━━ Entries supplied ━━

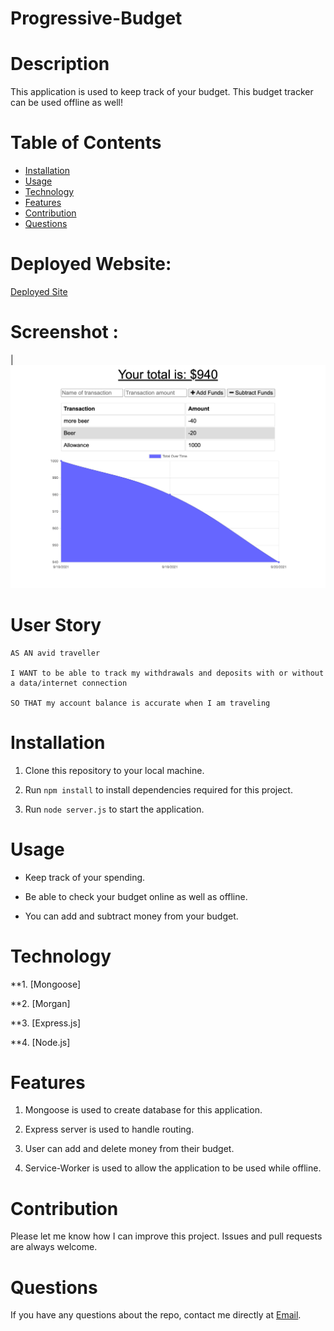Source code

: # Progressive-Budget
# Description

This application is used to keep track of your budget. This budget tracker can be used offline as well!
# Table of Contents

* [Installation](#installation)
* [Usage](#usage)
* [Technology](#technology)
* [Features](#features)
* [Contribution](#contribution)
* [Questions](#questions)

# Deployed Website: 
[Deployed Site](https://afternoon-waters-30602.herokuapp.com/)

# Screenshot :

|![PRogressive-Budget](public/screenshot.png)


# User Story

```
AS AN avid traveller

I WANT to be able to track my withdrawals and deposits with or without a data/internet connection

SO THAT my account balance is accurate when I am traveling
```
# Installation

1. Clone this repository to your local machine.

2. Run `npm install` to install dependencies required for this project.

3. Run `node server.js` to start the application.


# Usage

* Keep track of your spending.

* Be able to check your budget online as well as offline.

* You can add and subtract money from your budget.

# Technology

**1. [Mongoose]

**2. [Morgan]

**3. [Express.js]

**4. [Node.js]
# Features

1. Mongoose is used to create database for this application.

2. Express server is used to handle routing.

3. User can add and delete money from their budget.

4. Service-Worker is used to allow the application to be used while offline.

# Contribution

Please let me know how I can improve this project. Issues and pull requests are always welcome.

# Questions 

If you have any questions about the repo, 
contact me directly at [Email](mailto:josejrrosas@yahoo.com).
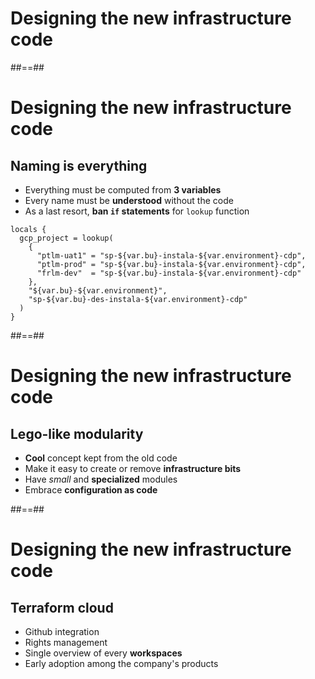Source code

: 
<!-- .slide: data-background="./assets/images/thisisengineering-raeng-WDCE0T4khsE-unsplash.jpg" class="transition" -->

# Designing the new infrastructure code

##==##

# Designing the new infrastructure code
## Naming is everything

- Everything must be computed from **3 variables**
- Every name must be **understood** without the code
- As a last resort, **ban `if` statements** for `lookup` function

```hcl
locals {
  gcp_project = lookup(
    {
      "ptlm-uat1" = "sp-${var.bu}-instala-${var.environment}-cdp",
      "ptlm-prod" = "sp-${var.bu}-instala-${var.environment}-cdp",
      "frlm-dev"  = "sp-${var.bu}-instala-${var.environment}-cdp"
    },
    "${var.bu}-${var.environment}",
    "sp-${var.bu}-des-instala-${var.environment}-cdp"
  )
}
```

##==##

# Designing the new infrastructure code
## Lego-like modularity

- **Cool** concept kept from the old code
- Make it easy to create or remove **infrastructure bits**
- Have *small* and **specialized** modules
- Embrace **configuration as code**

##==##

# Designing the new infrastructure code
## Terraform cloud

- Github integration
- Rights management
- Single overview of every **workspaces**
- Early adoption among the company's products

━━━

• [Task]:
Write out each entry exactly as given, omitting any picture.

• [The completed task]:
Source code

: # Progressive-Budget
# Description

This application is used to keep track of your budget. This budget tracker can be used offline as well!
# Table of Contents

* [Installation](#installation)
* [Usage](#usage)
* [Technology](#technology)
* [Features](#features)
* [Contribution](#contribution)
* [Questions](#questions)

# Deployed Website: 
[Deployed Site](https://afternoon-waters-30602.herokuapp.com/)

# Screenshot :

|![PRogressive-Budget](public/screenshot.png)


# User Story

```
AS AN avid traveller

I WANT to be able to track my withdrawals and deposits with or without a data/internet connection

SO THAT my account balance is accurate when I am traveling
```
# Installation

1. Clone this repository to your local machine.

2. Run `npm install` to install dependencies required for this project.

3. Run `node server.js` to start the application.


# Usage

* Keep track of your spending.

* Be able to check your budget online as well as offline.

* You can add and subtract money from your budget.

# Technology

**1. [Mongoose]

**2. [Morgan]

**3. [Express.js]

**4. [Node.js]
# Features

1. Mongoose is used to create database for this application.

2. Express server is used to handle routing.

3. User can add and delete money from their budget.

4. Service-Worker is used to allow the application to be used while offline.

# Contribution

Please let me know how I can improve this project. Issues and pull requests are always welcome.

# Questions 

If you have any questions about the repo, 
contact me directly at [Email](mailto:josejrrosas@yahoo.com).
Source code

: 
<!-- .slide: data-background="./assets/images/thisisengineering-raeng-WDCE0T4khsE-unsplash.jpg" class="transition" -->

# Designing the new infrastructure code

##==##

# Designing the new infrastructure code
## Naming is everything

- Everything must be computed from **3 variables**
- Every name must be **understood** without the code
- As a last resort, **ban `if` statements** for `lookup` function

```hcl
locals {
  gcp_project = lookup(
    {
      "ptlm-uat1" = "sp-${var.bu}-instala-${var.environment}-cdp",
      "ptlm-prod" = "sp-${var.bu}-instala-${var.environment}-cdp",
      "frlm-dev"  = "sp-${var.bu}-instala-${var.environment}-cdp"
    },
    "${var.bu}-${var.environment}",
    "sp-${var.bu}-des-instala-${var.environment}-cdp"
  )
}
```

##==##

# Designing the new infrastructure code
## Lego-like modularity

- **Cool** concept kept from the old code
- Make it easy to create or remove **infrastructure bits**
- Have *small* and **specialized** modules
- Embrace **configuration as code**

##==##

# Designing the new infrastructure code
## Terraform cloud

- Github integration
- Rights management
- Single overview of every **workspaces**
- Early adoption among the company's products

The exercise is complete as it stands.